Compute this way $PDF(x|k)$ for each of the classes. $P(k)*PDF(x|k)$ for point $x$ and class $k$ express the sought-for $P(k)*P(x|k)$ for us. But with the above reserve that PDF isn't probability per se, only proportional to it, we should normalize $P(k)*PDF(x|k)$, dividing by the sum of $P(k)*PDF(x|k)$s over all classes. For example, if there are 3 classes in all, $k$, $l$, $m$, then

$P(k|x) = P(k)*PDF(x|k) / [P(k)*PDF(x|k)+P(l)*PDF(x|l)+P(m)*PDF(x|m)]$

Point $x$ is assigned by LDA to the class for which $P(k|x)$ is the highest.

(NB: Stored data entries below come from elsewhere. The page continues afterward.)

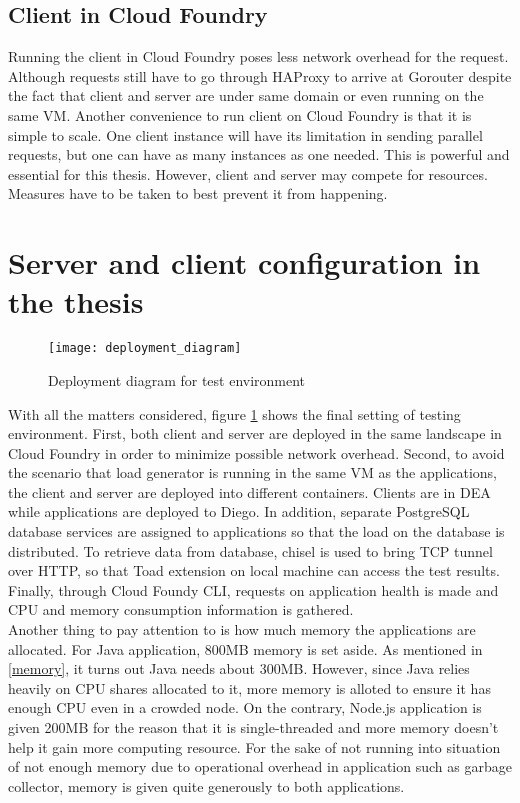 \subsection{Client in Cloud Foundry}
Running the client in Cloud Foundry poses less network overhead for the request. Although requests still have to go through HAProxy to arrive at Gorouter despite the fact that client and server are under same domain or even running on the same VM. Another convenience to run client on Cloud Foundry is that it is simple to scale. One client instance will have its limitation in sending parallel requests, but one can have as many instances as one needed. This is powerful and essential for this thesis. However, client and server may compete for resources. Measures have to be taken to best prevent it from happening. 

\section{Server and client configuration in the thesis}
\begin{figure}[h]
	\centering
	\texttt{[image: deployment\_diagram]}
	\caption{Deployment diagram for test environment}
	\label{deployment-diagram}
\end{figure}
With all the matters considered, figure \ref{deployment-diagram} shows the final setting of testing environment. First, both client and server are deployed in the same landscape in Cloud Foundry in order to minimize possible network overhead. Second, to avoid the scenario that load generator is running in the same VM as the applications, the client and server are deployed into different containers. Clients are in DEA while applications are deployed to Diego. In addition, separate PostgreSQL database services are assigned to applications so that the load on the database is distributed. To retrieve data from database, chisel is used to bring TCP tunnel over HTTP, so that Toad extension on local machine can access the test results. Finally, through Cloud Foundy CLI, requests on application health is made and CPU and memory consumption information is gathered. \\
Another thing to pay attention to is how much memory the applications are allocated. For Java application, 800MB memory is set aside. As mentioned in \ref{memory}, it turns out Java needs about 300MB. However, since Java relies heavily on CPU shares allocated to it, more memory is alloted to ensure it has enough CPU even in a crowded node. On the contrary, Node.js application is given 200MB for the reason that it is single-threaded and more memory doesn't help it gain more computing resource. For the sake of not running into situation of not enough memory due to operational overhead in application such as garbage collector, memory is given quite generously to both applications.  



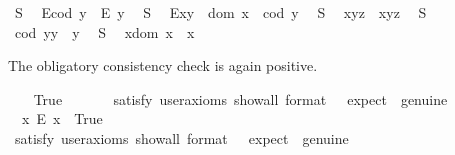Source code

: \begin{isabellebody}
\ S{}{\isacharcolon}\ %
\ {\isachardoublequoteopen}E{\isacharparenleft}cod\ y{\isacharparenright}\ \isactrlbold {\isasymrightarrow}\ E\ y{\isachardoublequoteclose}\ \isanewline
\ S{}{\isacharcolon}\ %
\ {\isachardoublequoteopen}E{\isacharparenleft}x{\isasymcdot}y{\isacharparenright}\ \isactrlbold {\isasymleftrightarrow}\ dom\ x\ {\isasymsimeq}\ cod\ y{\isachardoublequoteclose}\ \isanewline
\ S{}{\isacharcolon}\ %
\ {\isachardoublequoteopen}x{\isasymcdot}{\isacharparenleft}y{\isasymcdot}z{\isacharparenright}\ {\isasymcong}\ {\isacharparenleft}x{\isasymcdot}y{\isacharparenright}{\isasymcdot}z{\isachardoublequoteclose}\ \isanewline
\ S{}{\isacharcolon}\ %
\ {\isachardoublequoteopen}{\isacharparenleft}cod\ y{\isacharparenright}{\isasymcdot}y\ {\isasymcong}\ y{\isachardoublequoteclose}\ \isanewline
\ S{}{\isacharcolon}\ %
\ {\isachardoublequoteopen}x{\isasymcdot}{\isacharparenleft}dom\ x{\isacharparenright}\ {\isasymcong}\ x{\isachardoublequoteclose}%
\begin{isamarkuptext}%
The obligatory consistency check is again positive.%
\end{isamarkuptext}\isamarkuptrue%
\ \ \isamarkupfalse%
\ True\ %
\isanewline
\ \ \ \ \isamarkupfalse%
\ {\isacharbrackleft}satisfy{\isacharcomma}\ user{\isacharunderscore}axioms{\isacharcomma}\ show{\isacharunderscore}all{\isacharcomma}\ format\ {\isacharequal}\ {}{\isacharcomma}\ expect\ {\isacharequal}\ genuine{\isacharbrackright}%
\isadelimproof
\ %
\endisadelimproof
%
\isatagproof
{}\isamarkupfalse%
%
\endisatagproof
{\isafoldproof}%
%
\isadelimproof
%
\endisadelimproof
\ \isanewline
\ \ \isamarkupfalse%
\ \ {\isachardoublequoteopen}{\isasymexists}x{\isachardot}\ \isactrlbold {\isasymnot}{\isacharparenleft}E\ x{\isacharparenright}{\isachardoublequoteclose}\ \ True\ \ %
\ \ \isanewline
\ \ \ \ \isamarkupfalse%
\ {\isacharbrackleft}satisfy{\isacharcomma}\ user{\isacharunderscore}axioms{\isacharcomma}\ show{\isacharunderscore}all{\isacharcomma}\ format\ {\isacharequal}\ {}{\isacharcomma}\ expect\ {\isacharequal}\ genuine{\isacharbrackright}%

\end{isabellebody}
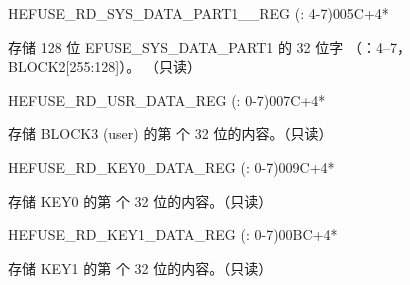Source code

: \begin{register}{H}{EFUSE\_RD\_SYS\_DATA\_PART1\_\_REG (: 4-7)}{\hexprefix{}005C+4*}\label{regdesc:EFUSERDSYSDATAPART1DATA4TO7REG}
%
\regnewline%
\begin{regdesc}\begin{reglist}
\label{fielddesc:EFUSESYSDATAPART1N}\item [EFUSE\_SYS\_DATA\_PART1\_\regindex{n}] 存储 128 位 EFUSE\_SYS\_DATA\_PART1 的 32 位字 （：4–7，BLOCK2[255:128]）。 （只读）
\end{reglist}\end{regdesc}
\end{register}


\begin{register}{H}{EFUSE\_RD\_USR\_DATA\_REG (: 0-7)}{\hexprefix{}007C+4*}\label{regdesc:EFUSERDUSRDATANREG}
%
\regnewline%
\begin{regdesc}\begin{reglist}
\label{fielddesc:EFUSEUSRDATAN}\item [EFUSE\_USR\_DATA\regindex{n}] 存储 BLOCK3 (user) 的第  个 32 位的内容。（只读）
\end{reglist}\end{regdesc}
\end{register}


\begin{register}{H}{EFUSE\_RD\_KEY0\_DATA\_REG (: 0-7)}{\hexprefix{}009C+4*}\label{regdesc:EFUSERDKEY0DATANREG}
%
\regnewline%
\begin{regdesc}\begin{reglist}
\label{fielddesc:EFUSEKEY0DATAN}\item [EFUSE\_KEY0\_DATA\regindex{n}] 存储 KEY0 的第  个 32 位的内容。（只读）
\end{reglist}\end{regdesc}
\end{register}


\begin{register}{H}{EFUSE\_RD\_KEY1\_DATA\_REG (: 0-7)}{\hexprefix{}00BC+4*}\label{regdesc:EFUSERDKEY1DATANREG}
%
\regnewline%
\begin{regdesc}\begin{reglist}
\label{fielddesc:EFUSEKEY1DATAN}\item [EFUSE\_KEY1\_DATA\regindex{n}] 存储 KEY1 的第  个 32 位的内容。（只读）
\end{reglist}\end{regdesc}
\end{register}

Note. This was the general approach. Many LDA programs by default use pooled within-class matrix $\bf S$ for all classes in the formula for PDF above. If so, the formula simplifies greatly because such $\bf S$ in LDA is identity matrix (see the bottom footnote here), and hence $\bf |S|=1$ and $d$ turns into squared euclidean distance (reminder: the pooled within-class $\bf S$ we are talking about is covariances between the discriminants, - not between the input variables, which matrix is usually designated as $\bf S_w$).

Addition. Before the above Bayes rule approach to classification was introduced to LDA, Fisher, LDA pioneer, proposed computing the now so called Fisher's linear classification functions to classify points in LDA. For point $x$ the function score of belonging to class $k$ is linear combination $b_{kv1}V1_x+b_{kv2}V2_x+...+Const_k$, where $V1, V2,...V_p$ are the predictor variables in the analysis.

Coefficient $b_{kv}=(n-g)\sum_w^p{s_{vw}\bar{V}_{kw}}$, $g$ being the number of classes and $s_{vw}$ being the element of the pooled within-class scatter matrix of $p$ $V$-variables.

$Const_k=\log(P(k))-(\sum_v^p{b_{kv}\bar{V}_{kv}})/2$.

Point $x$ gets assigned to the class for which its score is the highest. Classification results obtained by this Fisher's method (which bypasses extraction of discriminants engaged in the complex eigendecomposition) are identical with those obtained by Bayes' method only if pooled within-class covariance matrix is used with Bayes' method based on discriminants (see "Note" above) and all the discriminants are being used in the classification. The Bayes' method is more general because it allows using separate within-class matrices as well.